Now, true, basketball isn’t one of my games. I know the general rules but never having played it don’t grasp the details - nor the flow of the game, what’s good, what’s difficult and all that. Women’s basketball is even less of an interest - and that’s with my admitting that I’ve never actually watched even a man’s game whether live or on TV.
Still, I do know what the solution is here:
Status alert: Caitlin Clark, Marina Mabrey, Tina Charles assessed technical fouls Tuesday.
Jacy Sheldon was assessed a flagrant 1 foul.
No players were ejected.
I even know what the solution is despite knowing nothing about the game.
The “99” call.
Now, rugby is indeed a different game. It’s a very forceful game but it’s not vicious. A quick punch of someone while the ref’s not looking is, shall we say, not unusual. But suckerpunching someone will have your own team stamping on you the next opportunity they get. Two 6 ft 4 blokes waving fists at each other will get called “handbags” by the ref and the game will carry on. Dangerous play has you sent off and there have been instances of banned for life for it.
It’s said that rugby is a thug’s game played by gentlemen. That’s not wholly true let me tell you. But for the game to work at all there does have to be a certain agreement about what the rules of violence are. This is acceptable, that’s a bit much and that, no, that’s out. And it has to be the players agreeing on that in general - the ref cannot do everything.
So, what do you do when the opposition players aren’t quite keeping to that general, gentleman’s, agreement and the refs aren’t giving a shit either?
In rugby union, the "99" call was a policy of simultaneous retaliation by the British Lions during their 1974 tour to South Africa.[1] The tour was marred by on-pitch violence, which the match officials did little to control and the relative absence of cameras compared to the modern game made citing and punishment after the fact unlikely.
Lions' captain Willie John McBride therefore instigated a policy of "one in, all in" - that is, when one Lion retaliated, all other Lions were expected to join in the melee or hit the nearest Springbok.[3] By doing so, the referee would be unable to identify any single instigator and so would be left with the choice of sending off all or none of the team. In this respect, the "99" call was extremely successful, as no Lions player was sent off during the tour.
I can’t actually show you the clip as it’s considered violence these days. Only allowable on YouTube.
But, effectively, when the captain shouts “99” then head for the nearest opposing player - in this case, Our Lads are in red, the oppos in green - and hit them. That’s it. Or, as some of the military fanboys might put it, meet violence with excessive and random violence.

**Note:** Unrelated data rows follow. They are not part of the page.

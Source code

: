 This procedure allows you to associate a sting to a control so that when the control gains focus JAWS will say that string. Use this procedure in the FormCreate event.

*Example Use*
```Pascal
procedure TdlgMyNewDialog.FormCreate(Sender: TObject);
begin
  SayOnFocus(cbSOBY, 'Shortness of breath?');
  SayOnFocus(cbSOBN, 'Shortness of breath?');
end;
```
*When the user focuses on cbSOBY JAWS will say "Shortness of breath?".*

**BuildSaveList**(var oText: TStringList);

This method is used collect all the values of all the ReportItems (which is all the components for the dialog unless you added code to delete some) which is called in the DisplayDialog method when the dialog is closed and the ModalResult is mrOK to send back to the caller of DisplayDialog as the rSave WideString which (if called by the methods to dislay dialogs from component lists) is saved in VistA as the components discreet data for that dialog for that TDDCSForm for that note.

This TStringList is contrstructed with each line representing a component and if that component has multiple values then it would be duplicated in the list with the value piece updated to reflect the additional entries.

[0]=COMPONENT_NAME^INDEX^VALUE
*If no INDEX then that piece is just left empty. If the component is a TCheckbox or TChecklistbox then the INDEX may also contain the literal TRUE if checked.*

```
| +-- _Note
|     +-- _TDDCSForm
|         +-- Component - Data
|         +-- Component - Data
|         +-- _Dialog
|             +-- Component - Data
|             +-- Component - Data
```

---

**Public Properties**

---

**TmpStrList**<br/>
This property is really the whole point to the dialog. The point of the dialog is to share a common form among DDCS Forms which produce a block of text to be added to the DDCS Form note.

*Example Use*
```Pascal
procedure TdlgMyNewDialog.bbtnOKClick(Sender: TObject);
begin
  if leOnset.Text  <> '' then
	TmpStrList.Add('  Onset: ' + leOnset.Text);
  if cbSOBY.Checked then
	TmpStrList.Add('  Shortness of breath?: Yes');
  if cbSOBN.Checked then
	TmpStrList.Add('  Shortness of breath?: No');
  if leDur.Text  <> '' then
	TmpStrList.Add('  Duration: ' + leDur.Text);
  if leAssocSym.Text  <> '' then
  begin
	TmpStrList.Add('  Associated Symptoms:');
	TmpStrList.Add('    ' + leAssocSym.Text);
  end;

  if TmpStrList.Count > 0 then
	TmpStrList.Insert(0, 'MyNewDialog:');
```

Which is the solution to the Caitlin Clark thing. Opposition teams are fouling her specifically, deliberately and dangerously. The solution is for the captain of her team to shout “99” and all members of Clark’s team head for the nearest opposition player and hit them.
Job done.
Job done because very quickly indeed the varied players in the varied teams will get the idea as will the refs who will start handing out significant punishments for the fouls.
Of course, there’s always the idea that it doesn’t work and we’ll just end up with a pile of women brawling in the middle of a stadium. At which point cover ‘em with cream and double ticket prices, obviously.
BTW, in that clip on YouTube of the horrendous violence toward the end there the 15 in red really wades in and throws punches. JPR Williams that is, one of the great ones of the game. Also one of the country’s leading orthopaedic surgeons in later years. No, really, top notch.
A gentleman’s game, d’ye see? Gentlemen being those who know how to use violence, know when it’s necessary. That’s what women’s basketball needs, a bit more gentlemanly behaviour.
AFAICT Basketball is a game in which two teams take it in turn to score a goal and after they've been playing for an hour, the one to score the last goal wins. Have I got that right?